* [Task instructions] The lines below starting at the line containing "- 🖼 Offline" and ending at the line containing "- statsmodels" are to be repeated exactly, with both ends kept and nothing else added.

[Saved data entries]
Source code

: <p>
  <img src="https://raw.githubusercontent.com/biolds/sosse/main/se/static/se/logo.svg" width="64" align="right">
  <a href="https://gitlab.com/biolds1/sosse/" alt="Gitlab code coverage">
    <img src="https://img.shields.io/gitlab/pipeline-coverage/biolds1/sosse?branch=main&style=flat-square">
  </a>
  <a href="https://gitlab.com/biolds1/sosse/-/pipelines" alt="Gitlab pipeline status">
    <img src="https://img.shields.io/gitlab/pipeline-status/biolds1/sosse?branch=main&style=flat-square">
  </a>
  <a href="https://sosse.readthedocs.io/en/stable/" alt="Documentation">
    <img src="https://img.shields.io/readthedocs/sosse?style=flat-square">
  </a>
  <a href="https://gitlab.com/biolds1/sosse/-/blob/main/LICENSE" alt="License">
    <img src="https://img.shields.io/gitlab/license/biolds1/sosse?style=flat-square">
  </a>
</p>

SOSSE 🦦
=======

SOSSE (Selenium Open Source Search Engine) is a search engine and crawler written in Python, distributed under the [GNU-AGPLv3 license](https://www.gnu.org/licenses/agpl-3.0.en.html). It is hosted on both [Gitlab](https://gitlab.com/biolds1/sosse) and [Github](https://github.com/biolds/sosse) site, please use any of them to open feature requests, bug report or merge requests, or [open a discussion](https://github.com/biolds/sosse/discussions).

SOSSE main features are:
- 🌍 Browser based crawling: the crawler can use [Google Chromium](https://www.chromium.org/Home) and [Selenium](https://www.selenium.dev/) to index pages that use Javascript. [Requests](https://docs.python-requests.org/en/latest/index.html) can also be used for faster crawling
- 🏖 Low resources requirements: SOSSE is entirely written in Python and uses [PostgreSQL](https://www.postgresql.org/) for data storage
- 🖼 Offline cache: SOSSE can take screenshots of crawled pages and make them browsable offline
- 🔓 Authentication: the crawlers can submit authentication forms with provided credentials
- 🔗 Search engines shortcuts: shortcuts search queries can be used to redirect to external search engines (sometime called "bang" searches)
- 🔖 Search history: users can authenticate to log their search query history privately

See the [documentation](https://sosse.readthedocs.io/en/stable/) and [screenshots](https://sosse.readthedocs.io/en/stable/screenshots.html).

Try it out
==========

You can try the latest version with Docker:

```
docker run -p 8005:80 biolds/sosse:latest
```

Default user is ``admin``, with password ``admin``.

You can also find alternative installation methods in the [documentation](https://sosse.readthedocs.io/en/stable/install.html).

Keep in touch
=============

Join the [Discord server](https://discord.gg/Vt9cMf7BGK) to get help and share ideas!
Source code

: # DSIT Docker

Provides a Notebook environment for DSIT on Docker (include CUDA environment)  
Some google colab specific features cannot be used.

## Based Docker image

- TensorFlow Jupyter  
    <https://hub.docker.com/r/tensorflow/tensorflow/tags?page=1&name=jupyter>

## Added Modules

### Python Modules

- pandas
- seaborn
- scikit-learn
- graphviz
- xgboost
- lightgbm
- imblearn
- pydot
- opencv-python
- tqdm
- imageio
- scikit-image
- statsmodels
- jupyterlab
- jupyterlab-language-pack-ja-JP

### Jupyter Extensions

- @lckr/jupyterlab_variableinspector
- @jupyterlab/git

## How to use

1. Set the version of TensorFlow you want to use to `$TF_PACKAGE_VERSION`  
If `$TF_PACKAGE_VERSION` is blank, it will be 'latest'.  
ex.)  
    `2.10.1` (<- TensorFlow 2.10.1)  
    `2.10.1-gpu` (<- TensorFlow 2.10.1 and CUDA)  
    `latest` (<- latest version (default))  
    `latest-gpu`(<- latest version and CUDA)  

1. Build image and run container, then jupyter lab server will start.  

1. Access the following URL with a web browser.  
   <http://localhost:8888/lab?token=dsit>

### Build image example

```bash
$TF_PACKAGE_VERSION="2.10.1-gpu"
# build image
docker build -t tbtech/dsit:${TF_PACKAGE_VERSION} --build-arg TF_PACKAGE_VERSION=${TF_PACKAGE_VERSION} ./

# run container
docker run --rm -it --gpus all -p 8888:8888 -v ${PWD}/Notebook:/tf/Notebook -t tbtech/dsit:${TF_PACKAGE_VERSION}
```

* [Task output]
- 🖼 Offline cache: SOSSE can take screenshots of crawled pages and make them browsable offline
- 🔓 Authentication: the crawlers can submit authentication forms with provided credentials
- 🔗 Search engines shortcuts: shortcuts search queries can be used to redirect to external search engines (sometime called "bang" searches)
- 🔖 Search history: users can authenticate to log their search query history privately

See the [documentation](https://sosse.readthedocs.io/en/stable/) and [screenshots](https://sosse.readthedocs.io/en/stable/screenshots.html).

Try it out
==========

You can try the latest version with Docker:

```
docker run -p 8005:80 biolds/sosse:latest
```

Default user is ``admin``, with password ``admin``.

You can also find alternative installation methods in the [documentation](https://sosse.readthedocs.io/en/stable/install.html).

Keep in touch
=============

Join the [Discord server](https://discord.gg/Vt9cMf7BGK) to get help and share ideas!
Source code

: # DSIT Docker

Provides a Notebook environment for DSIT on Docker (include CUDA environment)  
Some google colab specific features cannot be used.

## Based Docker image

- TensorFlow Jupyter  
    <https://hub.docker.com/r/tensorflow/tensorflow/tags?page=1&name=jupyter>

## Added Modules

### Python Modules

- pandas
- seaborn
- scikit-learn
- graphviz
- xgboost
- lightgbm
- imblearn
- pydot
- opencv-python
- tqdm
- imageio
- scikit-image
- statsmodels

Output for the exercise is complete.